___ SOURCE MATERIAL ___
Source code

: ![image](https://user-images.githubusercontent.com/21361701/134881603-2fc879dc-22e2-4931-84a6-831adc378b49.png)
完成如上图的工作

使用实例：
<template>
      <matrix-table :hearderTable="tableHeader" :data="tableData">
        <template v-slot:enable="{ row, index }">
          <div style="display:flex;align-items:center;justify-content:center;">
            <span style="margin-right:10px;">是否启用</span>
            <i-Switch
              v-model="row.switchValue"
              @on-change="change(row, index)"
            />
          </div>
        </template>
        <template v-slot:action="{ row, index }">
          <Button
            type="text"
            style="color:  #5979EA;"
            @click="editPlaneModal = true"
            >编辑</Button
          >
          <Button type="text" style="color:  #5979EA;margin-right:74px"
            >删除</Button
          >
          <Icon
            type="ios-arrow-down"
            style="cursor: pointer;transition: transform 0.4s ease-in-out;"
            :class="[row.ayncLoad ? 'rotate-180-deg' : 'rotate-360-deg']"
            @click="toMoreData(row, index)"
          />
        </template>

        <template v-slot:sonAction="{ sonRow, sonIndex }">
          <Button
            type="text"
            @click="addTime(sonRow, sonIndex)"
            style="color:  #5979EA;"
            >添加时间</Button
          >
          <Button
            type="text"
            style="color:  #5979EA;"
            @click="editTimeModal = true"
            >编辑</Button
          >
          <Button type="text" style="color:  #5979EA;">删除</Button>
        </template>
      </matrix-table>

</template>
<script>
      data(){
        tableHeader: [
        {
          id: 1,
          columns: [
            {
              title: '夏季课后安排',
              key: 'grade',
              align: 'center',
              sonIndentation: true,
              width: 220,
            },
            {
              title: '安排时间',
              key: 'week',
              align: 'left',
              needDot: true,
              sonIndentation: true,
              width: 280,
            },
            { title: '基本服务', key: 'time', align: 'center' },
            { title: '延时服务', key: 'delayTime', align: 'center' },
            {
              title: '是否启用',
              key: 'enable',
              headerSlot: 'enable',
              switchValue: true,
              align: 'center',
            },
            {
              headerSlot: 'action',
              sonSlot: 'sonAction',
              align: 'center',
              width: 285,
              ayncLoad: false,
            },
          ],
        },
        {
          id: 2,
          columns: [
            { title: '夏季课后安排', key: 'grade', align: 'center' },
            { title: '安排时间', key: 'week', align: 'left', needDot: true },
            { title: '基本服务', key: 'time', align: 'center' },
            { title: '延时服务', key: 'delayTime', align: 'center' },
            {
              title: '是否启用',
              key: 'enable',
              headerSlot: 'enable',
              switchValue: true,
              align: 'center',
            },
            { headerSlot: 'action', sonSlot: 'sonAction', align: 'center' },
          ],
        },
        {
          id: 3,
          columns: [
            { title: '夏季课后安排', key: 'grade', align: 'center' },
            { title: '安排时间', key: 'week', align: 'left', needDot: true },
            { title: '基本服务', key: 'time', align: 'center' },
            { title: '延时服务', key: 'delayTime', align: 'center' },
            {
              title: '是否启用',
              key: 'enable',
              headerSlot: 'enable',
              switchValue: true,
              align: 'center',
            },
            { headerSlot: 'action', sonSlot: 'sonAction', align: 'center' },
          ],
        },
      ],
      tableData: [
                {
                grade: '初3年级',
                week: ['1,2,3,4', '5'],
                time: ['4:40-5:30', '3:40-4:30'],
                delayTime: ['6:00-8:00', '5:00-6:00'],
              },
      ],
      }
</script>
___
• _WHAT TO WORK ON_
For each entry above, write out an exact copy.

• _WRITTEN RESPONSE_
Source code

: ![image](https://user-images.githubusercontent.com/21361701/134881603-2fc879dc-22e2-4931-84a6-831adc378b49.png)
完成如上图的工作

使用实例：
<template>
      <matrix-table :hearderTable="tableHeader" :data="tableData">
        <template v-slot:enable="{ row, index }">
          <div style="display:flex;align-items:center;justify-content:center;">
            <span style="margin-right:10px;">是否启用</span>
            <i-Switch
              v-model="row.switchValue"
              @on-change="change(row, index)"
            />
          </div>
        </template>
        <template v-slot:action="{ row, index }">
          <Button
            type="text"
            style="color:  #5979EA;"
            @click="editPlaneModal = true"
            >编辑</Button
          >
          <Button type="text" style="color:  #5979EA;margin-right:74px"
            >删除</Button
          >
          <Icon
            type="ios-arrow-down"
            style="cursor: pointer;transition: transform 0.4s ease-in-out;"
            :class="[row.ayncLoad ? 'rotate-180-deg' : 'rotate-360-deg']"
            @click="toMoreData(row, index)"
          />
        </template>

        <template v-slot:sonAction="{ sonRow, sonIndex }">
          <Button
            type="text"
            @click="addTime(sonRow, sonIndex)"
            style="color:  #5979EA;"
            >添加时间</Button
          >
          <Button
            type="text"
            style="color:  #5979EA;"
            @click="editTimeModal = true"
            >编辑</Button
          >
          <Button type="text" style="color:  #5979EA;">删除</Button>
        </template>
      </matrix-table>

</template>
<script>
      data(){
        tableHeader: [
        {
          id: 1,
          columns: [
            {
              title: '夏季课后安排',
              key: 'grade',
              align: 'center',
              sonIndentation: true,
              width: 220,
            },
            {
              title: '安排时间',
              key: 'week',
              align: 'left',
              needDot: true,
              sonIndentation: true,
              width: 280,
            },
            { title: '基本服务', key: 'time', align: 'center' },
            { title: '延时服务', key: 'delayTime', align: 'center' },
            {
              title: '是否启用',
              key: 'enable',
              headerSlot: 'enable',
              switchValue: true,
              align: 'center',
            },
            {
              headerSlot: 'action',
              sonSlot: 'sonAction',
              align: 'center',
              width: 285,
              ayncLoad: false,
            },
          ],
        },
        {
          id: 2,
          columns: [
            { title: '夏季课后安排', key: 'grade', align: 'center' },
            { title: '安排时间', key: 'week', align: 'left', needDot: true },
            { title: '基本服务', key: 'time', align: 'center' },
            { title: '延时服务', key: 'delayTime', align: 'center' },
            {
              title: '是否启用',
              key: 'enable',
              headerSlot: 'enable',
              switchValue: true,
              align: 'center',
            },
            { headerSlot: 'action', sonSlot: 'sonAction', align: 'center' },
          ],
        },
        {
          id: 3,
          columns: [
            { title: '夏季课后安排', key: 'grade', align: 'center' },
            { title: '安排时间', key: 'week', align: 'left', needDot: true },
            { title: '基本服务', key: 'time', align: 'center' },
            { title: '延时服务', key: 'delayTime', align: 'center' },
            {
              title: '是否启用',
              key: 'enable',
              headerSlot: 'enable',
              switchValue: true,
              align: 'center',
            },
            { headerSlot: 'action', sonSlot: 'sonAction', align: 'center' },
          ],
        },
      ],
      tableData: [
                {
                grade: '初3年级',
                week: ['1,2,3,4', '5'],
                time: ['4:40-5:30', '3:40-4:30'],
                delayTime: ['6:00-8:00', '5:00-6:00'],
              },
      ],
      }
</script>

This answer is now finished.